Foulkes has overseen a massive transformation at Brunswick, embracing the ethos that the Mettawa, Ill.-based company is a leading-edge technology firm that goes well beyond boating. Case in point: Last year, the company chose to hold the world premiere of the Sea Ray SLX-R 400e, with its advanced lithium-ion battery pack, at CES rather than at a traditional boat show.
Under Foulkes’ leadership, Brunswick also has expanded its i-Jet Lab and partnership with Carnegie Robotics, acquired Navico, and expanded the Freedom Boat Club, putting the corporation in a strong position to define the connected future of boating.
Brunswick is coming off consecutive record quarters. How do you keep the momentum going?
We have a lot of tailwinds. If you look across our business, maybe you start with our marine engines division, Mercury Marine. Obviously we’ve been gaining market share — we’ve said [publicly] that we now have more than 45 percent market share in the U.S., and growing. We’ve been introducing new products like the [V-12 Mercury Verado] 600s. Nobody really has a product like that. We announced other products like electric outboards that we’ll be introducing over the next couple of years to extend the product line. So I think between new products, market share gains domestically and internationally, and being innovative in new products and technologies, we’ll keep it going really strongly.
Our parts and accessories and systems business is growing. We’ve had a couple of great years of boating participation [with] new people coming in, and boats now have a lot more content on them, so the aftermarket portion of that business is really strong. And we’re growing it inorganically as well. We [recently] announced the acquisition of Navico — that fits perfectly with our existing technology portfolio. So we’ll continue to grow organically [and] by acquisition, particularly in support of our ACES — autonomous, connected, electric and shared access — strategy.

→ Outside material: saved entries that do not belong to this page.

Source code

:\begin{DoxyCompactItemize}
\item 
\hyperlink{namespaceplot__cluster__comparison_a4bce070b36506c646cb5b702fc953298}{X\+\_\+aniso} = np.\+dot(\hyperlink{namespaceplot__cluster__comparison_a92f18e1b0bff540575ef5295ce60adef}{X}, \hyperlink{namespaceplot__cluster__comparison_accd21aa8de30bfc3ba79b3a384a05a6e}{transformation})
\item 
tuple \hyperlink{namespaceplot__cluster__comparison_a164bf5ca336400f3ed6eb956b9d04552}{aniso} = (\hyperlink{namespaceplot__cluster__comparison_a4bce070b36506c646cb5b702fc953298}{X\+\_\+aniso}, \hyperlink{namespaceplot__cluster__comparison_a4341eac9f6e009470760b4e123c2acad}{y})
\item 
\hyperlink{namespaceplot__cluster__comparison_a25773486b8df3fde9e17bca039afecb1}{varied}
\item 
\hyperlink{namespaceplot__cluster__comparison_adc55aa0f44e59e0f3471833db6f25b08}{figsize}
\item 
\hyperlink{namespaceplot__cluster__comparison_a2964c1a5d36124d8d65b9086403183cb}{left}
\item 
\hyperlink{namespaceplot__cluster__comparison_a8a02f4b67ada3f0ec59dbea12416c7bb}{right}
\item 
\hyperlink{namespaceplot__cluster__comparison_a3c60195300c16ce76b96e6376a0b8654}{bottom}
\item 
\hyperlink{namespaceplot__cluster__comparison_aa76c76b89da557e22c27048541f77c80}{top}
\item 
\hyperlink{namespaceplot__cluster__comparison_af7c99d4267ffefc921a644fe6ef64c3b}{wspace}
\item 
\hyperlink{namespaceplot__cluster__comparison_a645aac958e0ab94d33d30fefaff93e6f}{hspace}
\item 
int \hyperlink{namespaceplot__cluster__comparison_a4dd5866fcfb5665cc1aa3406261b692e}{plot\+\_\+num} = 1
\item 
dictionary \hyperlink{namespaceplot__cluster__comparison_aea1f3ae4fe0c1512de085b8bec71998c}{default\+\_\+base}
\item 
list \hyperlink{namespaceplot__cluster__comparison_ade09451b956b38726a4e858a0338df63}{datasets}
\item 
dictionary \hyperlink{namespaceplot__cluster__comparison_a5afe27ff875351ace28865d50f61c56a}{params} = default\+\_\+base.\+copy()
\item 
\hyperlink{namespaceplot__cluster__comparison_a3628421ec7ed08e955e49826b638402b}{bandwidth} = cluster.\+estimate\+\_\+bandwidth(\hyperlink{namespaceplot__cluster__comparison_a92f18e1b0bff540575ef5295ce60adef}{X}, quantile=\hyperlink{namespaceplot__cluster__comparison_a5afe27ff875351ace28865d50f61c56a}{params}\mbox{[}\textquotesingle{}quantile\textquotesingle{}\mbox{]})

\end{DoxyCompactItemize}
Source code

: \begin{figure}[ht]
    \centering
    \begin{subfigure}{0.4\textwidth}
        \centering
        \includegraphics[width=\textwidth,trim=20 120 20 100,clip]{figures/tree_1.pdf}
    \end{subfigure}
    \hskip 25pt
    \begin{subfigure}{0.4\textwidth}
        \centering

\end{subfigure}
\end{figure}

We know in a lot of cases where we’ll be developing autonomy, where we already have great connectivity products and electrification. We already have Mastervolt, [our] lithium-ion advanced battery technology company. So we think there’s growth there.
Then in the Boat Group, the focus has really been growing our margins, and we’ve been expanding our operating margins really strongly. The other thing we announced is an expansion of product line [with Revo], entry-level boats designed to attract newer people into boating and obviously into our portfolio.
You may have also seen that we’re starting to replace gensets on bigger boats with lithium-ion, Fathom e-Power [via] our Advanced Systems Group, which is about 75 percent marine and 25 percent RV and specialty vehicle. The Fathom system basically works just as well in an RV as it does in a marine application. So across the board, [Advanced Systems Group president Brett Dibkey] has people working on the production line of the big RV manufacturers installing our battery systems in vehicles.
Can you expand a bit on the Navico acquisition and how it fits into Brunwick’s portfolio?
We signed a definitive agreement, but we won’t close until a couple of months’ time. We have to get through a lot of filings that you would do with any acquisition that size. We have synergies that we’re going to exploit on the revenue side and on the costs side, but if you think about where the market is right now, what you don’t want to do is screw up the business. So you want to take advantage of the market. We’ll prioritize the revenue synergies, and we’ll work our way through over several years to get some cost synergies.
But we just think it changes us more than most other acquisitions would do. It’s half a billion dollars of revenue, which is a lot. Margins are really good. But if you think of our ACES strategy, having radar technology, having sonar technology, having displays as an integral part of what we’re doing is going to be cool.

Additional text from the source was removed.